Los activismos sociales contemporáneos son fruto de un momento histórico occidental. En la etapa de finales de los 60 y principio de los 70, se producía “la gran revolución de las sociedades”, que, en palabras de Gramsci (1971), nos permite comprender cómo las transformaciones sociales profundas pueden ocurrir sin necesariamente recurrir a un cambio violento y radical. Entre ellas se incluían las grandes conquistas sociales y laborales: el voto de las mujeres, las jornadas de trabajo de 8 horas, el derecho al divorcio, etc. Estas, y otras, conformarían el ecosistema ideal para pensar en derechos humanos, libertades y un “yo-individuo”, que no individualista, al menos en aquel momento.
Entre tanto, en África se sucedían sangrientas luchas por su liberación de los diferentes poderes coloniales. Para Fanon (1952), estos dos lados de la línea eran la representación simbólica de dos mundos. Un fiel reflejo del momento histórico que vivíamos como comunidad internacional. El primero, avanzando hacia estadios ideales una vez que los derechos humanos básicos se encontraban solventados; y el segundo, arañando derechos para llegar a ser sujetos de derechos comunitarios. Individualismo y comunitarismo de un mundo a dos ritmos y un centenar de velocidades donde las luchas de unas y las legitimidades de las otras marcan una diferencia abismal, todas aportando desde su disidencia más original y radical hacia la conformación de discursos no hegemónicos.
De activismo y activistas nos tocará hablar en este artículo, no sin antes reconocer que la RAE, en su segunda acepción, la define como “2. m. Ejercicio de proselitismo y acción social de carácter público, frecuentemente contra una autoridad legítimamente constituida”. Si bien es cierto, los activismos no son exclusivamente sociales. Estos se han caracterizado por ser un movimiento organizado en función de la conquista del progreso social.

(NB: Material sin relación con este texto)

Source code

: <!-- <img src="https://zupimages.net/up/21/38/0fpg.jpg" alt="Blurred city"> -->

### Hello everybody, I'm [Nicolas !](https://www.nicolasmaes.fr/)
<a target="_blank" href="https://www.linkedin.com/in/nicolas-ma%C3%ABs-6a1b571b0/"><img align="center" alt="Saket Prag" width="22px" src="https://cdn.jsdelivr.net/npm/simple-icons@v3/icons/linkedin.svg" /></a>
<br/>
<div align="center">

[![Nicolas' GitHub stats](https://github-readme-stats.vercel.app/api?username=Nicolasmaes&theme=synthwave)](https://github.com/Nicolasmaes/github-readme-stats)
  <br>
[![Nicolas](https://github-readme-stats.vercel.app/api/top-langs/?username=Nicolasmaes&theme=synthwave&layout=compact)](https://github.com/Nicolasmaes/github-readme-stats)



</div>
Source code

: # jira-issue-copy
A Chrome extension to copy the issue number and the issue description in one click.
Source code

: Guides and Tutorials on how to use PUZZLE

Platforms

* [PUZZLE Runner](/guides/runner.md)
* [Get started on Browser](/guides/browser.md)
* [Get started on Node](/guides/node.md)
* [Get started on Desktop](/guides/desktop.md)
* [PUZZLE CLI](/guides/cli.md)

Ecologismo, antirracismo, feminismo, antiespecismo, activismo LGTBI -comunitarista o pluralista-, han sido algunos de estos, donde la máxima se centra en la conquista, aumento, disfrute y consolidación de derechos sociales conseguidos.
La existencia de nombres propios de grandes activistas LGTBI+ en Occidente no es casual. Las constantes agresiones vividas por ciertos sectores de la población se materializaron con Marsha P. Johnson y Silvia Rivera como iniciadoras del movimiento LGTBI+ contemporáneo. Dos mujeres trans racializadas que, en 1959, en las revueltas de Stonewall-Inn, darían inicio a los Frentes de Liberación Sexual que se trasladaron a los Estados occidentales como paquete deseable. Lo primero sería la liberación, lo siguiente la conformación de asociaciones de gais por una parte y de lesbianas por otra. A principios de los 90, en Occidente, comenzarían las asociaciones mixtas LG y posteriormente se incorporaría la realidad transexual, la bisexualidad y el “+” que representa otras orientaciones e identidades de género más allá de las hegemónicas.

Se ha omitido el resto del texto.